[Stored data entries]

+===+

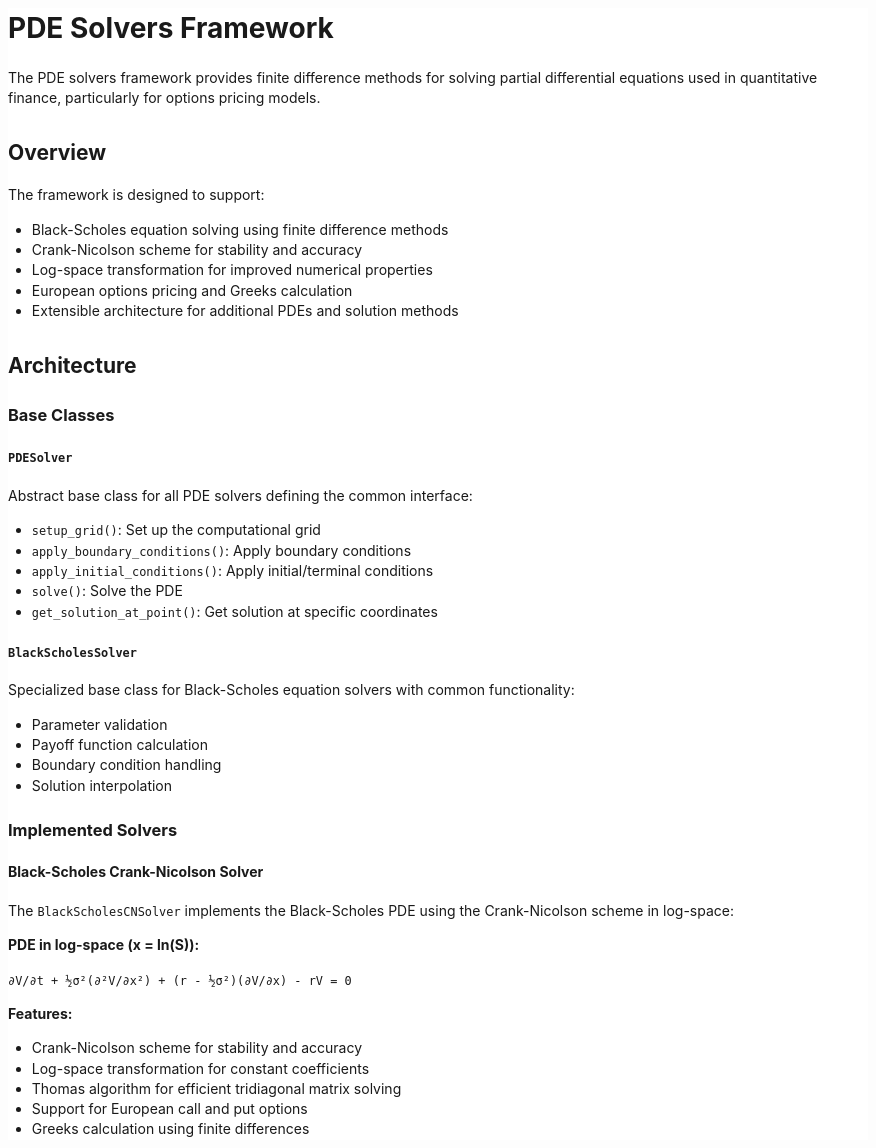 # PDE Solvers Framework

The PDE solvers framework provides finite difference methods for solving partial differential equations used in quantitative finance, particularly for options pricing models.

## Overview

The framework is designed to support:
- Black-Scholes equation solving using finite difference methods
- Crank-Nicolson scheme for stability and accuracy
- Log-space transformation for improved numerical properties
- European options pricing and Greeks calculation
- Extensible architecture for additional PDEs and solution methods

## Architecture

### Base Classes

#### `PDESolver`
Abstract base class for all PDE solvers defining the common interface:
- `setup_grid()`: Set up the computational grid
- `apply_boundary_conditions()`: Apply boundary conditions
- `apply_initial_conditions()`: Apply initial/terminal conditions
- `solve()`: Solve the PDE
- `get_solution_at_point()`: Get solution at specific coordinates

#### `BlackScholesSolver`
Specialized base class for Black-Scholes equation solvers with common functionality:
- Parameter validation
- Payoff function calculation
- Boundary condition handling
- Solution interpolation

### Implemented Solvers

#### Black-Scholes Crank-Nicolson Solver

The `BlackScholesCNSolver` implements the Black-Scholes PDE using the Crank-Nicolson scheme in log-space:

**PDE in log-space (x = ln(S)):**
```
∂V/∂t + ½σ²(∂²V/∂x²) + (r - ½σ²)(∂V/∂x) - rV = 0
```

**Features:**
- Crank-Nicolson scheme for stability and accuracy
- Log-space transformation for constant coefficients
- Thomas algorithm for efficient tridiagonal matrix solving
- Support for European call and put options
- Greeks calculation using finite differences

+===+

What you will do »
Nothing but the lines from the one containing "### Implemented Solvers" to the end of the records above should appear, each copied exactly.

Answer for this exercise »
### Implemented Solvers

#### Black-Scholes Crank-Nicolson Solver

The `BlackScholesCNSolver` implements the Black-Scholes PDE using the Crank-Nicolson scheme in log-space:

**PDE in log-space (x = ln(S)):**
```
∂V/∂t + ½σ²(∂²V/∂x²) + (r - ½σ²)(∂V/∂x) - rV = 0
```

**Features:**
- Crank-Nicolson scheme for stability and accuracy
- Log-space transformation for constant coefficients
- Thomas algorithm for efficient tridiagonal matrix solving
- Support for European call and put options
- Greeks calculation using finite differences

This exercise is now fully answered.